(The data)
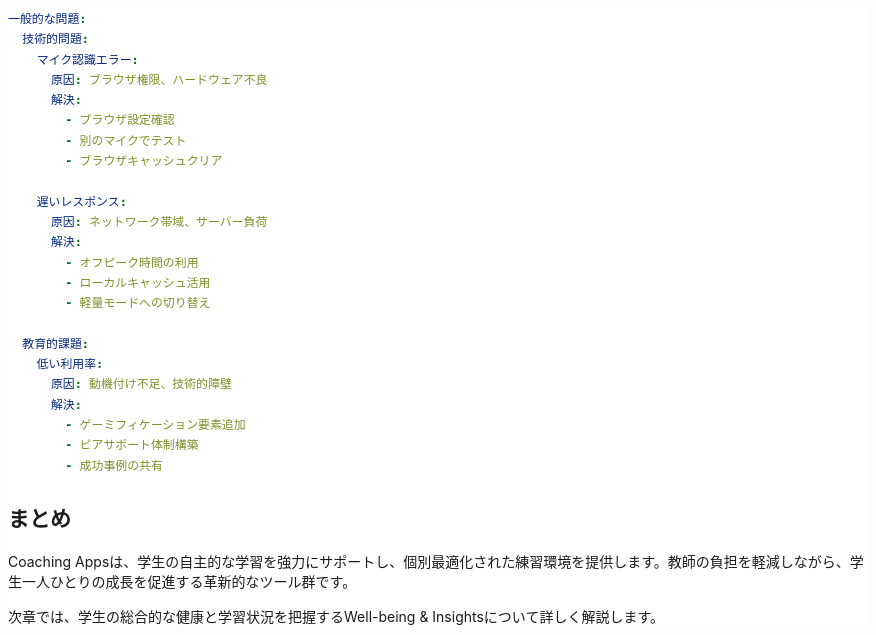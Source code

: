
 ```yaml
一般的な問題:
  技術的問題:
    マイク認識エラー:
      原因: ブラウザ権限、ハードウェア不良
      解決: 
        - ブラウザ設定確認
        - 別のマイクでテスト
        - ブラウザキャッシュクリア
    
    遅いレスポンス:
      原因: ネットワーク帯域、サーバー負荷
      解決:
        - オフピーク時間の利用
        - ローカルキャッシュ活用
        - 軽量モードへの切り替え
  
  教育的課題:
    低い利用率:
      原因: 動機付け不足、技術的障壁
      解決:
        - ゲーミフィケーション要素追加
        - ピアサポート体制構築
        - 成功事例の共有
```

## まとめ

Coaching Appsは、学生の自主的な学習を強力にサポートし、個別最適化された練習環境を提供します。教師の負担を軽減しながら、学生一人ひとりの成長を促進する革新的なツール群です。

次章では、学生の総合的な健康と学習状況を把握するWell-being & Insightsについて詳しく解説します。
(End The data)
(The data)
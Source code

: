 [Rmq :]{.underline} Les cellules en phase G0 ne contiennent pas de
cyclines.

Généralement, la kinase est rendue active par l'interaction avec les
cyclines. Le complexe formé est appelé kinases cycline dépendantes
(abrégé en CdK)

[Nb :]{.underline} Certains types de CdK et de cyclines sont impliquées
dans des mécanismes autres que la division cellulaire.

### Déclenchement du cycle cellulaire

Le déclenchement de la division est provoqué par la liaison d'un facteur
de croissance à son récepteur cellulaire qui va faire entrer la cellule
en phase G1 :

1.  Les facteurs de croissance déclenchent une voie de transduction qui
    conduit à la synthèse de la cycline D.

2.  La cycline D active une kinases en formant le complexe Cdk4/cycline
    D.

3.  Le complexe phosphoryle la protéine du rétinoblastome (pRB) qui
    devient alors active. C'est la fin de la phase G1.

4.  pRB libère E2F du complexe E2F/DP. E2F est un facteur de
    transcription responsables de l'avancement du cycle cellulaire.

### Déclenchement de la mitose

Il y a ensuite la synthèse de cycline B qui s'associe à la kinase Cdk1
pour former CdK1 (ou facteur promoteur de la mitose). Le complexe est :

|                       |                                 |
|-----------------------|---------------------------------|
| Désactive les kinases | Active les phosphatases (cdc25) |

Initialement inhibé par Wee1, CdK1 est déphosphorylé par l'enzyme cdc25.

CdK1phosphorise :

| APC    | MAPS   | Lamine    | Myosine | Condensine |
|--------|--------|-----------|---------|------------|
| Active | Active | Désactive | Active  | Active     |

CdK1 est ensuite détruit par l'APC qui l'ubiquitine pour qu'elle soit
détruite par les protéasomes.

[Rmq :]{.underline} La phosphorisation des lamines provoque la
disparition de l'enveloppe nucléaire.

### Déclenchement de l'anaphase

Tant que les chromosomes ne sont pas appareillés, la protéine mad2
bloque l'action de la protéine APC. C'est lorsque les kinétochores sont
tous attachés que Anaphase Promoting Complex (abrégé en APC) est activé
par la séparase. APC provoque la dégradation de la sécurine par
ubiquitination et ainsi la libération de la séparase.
(End The data)
• Work instructions: Repeat exactly the lines above from the one with "transcription responsables de" up to and including the one with "ubiquitination et ainsi". No other line belongs in the reply.

• The answer:
    transcription responsables de l'avancement du cycle cellulaire.

### Déclenchement de la mitose

Il y a ensuite la synthèse de cycline B qui s'associe à la kinase Cdk1
pour former CdK1 (ou facteur promoteur de la mitose). Le complexe est :

|                       |                                 |
|-----------------------|---------------------------------|
| Désactive les kinases | Active les phosphatases (cdc25) |

Initialement inhibé par Wee1, CdK1 est déphosphorylé par l'enzyme cdc25.

CdK1phosphorise :

| APC    | MAPS   | Lamine    | Myosine | Condensine |
|--------|--------|-----------|---------|------------|
| Active | Active | Désactive | Active  | Active     |

CdK1 est ensuite détruit par l'APC qui l'ubiquitine pour qu'elle soit
détruite par les protéasomes.

[Rmq :]{.underline} La phosphorisation des lamines provoque la
disparition de l'enveloppe nucléaire.

### Déclenchement de l'anaphase

Tant que les chromosomes ne sont pas appareillés, la protéine mad2
bloque l'action de la protéine APC. C'est lorsque les kinétochores sont
tous attachés que Anaphase Promoting Complex (abrégé en APC) est activé
par la séparase. APC provoque la dégradation de la sécurine par
ubiquitination et ainsi la libération de la séparase.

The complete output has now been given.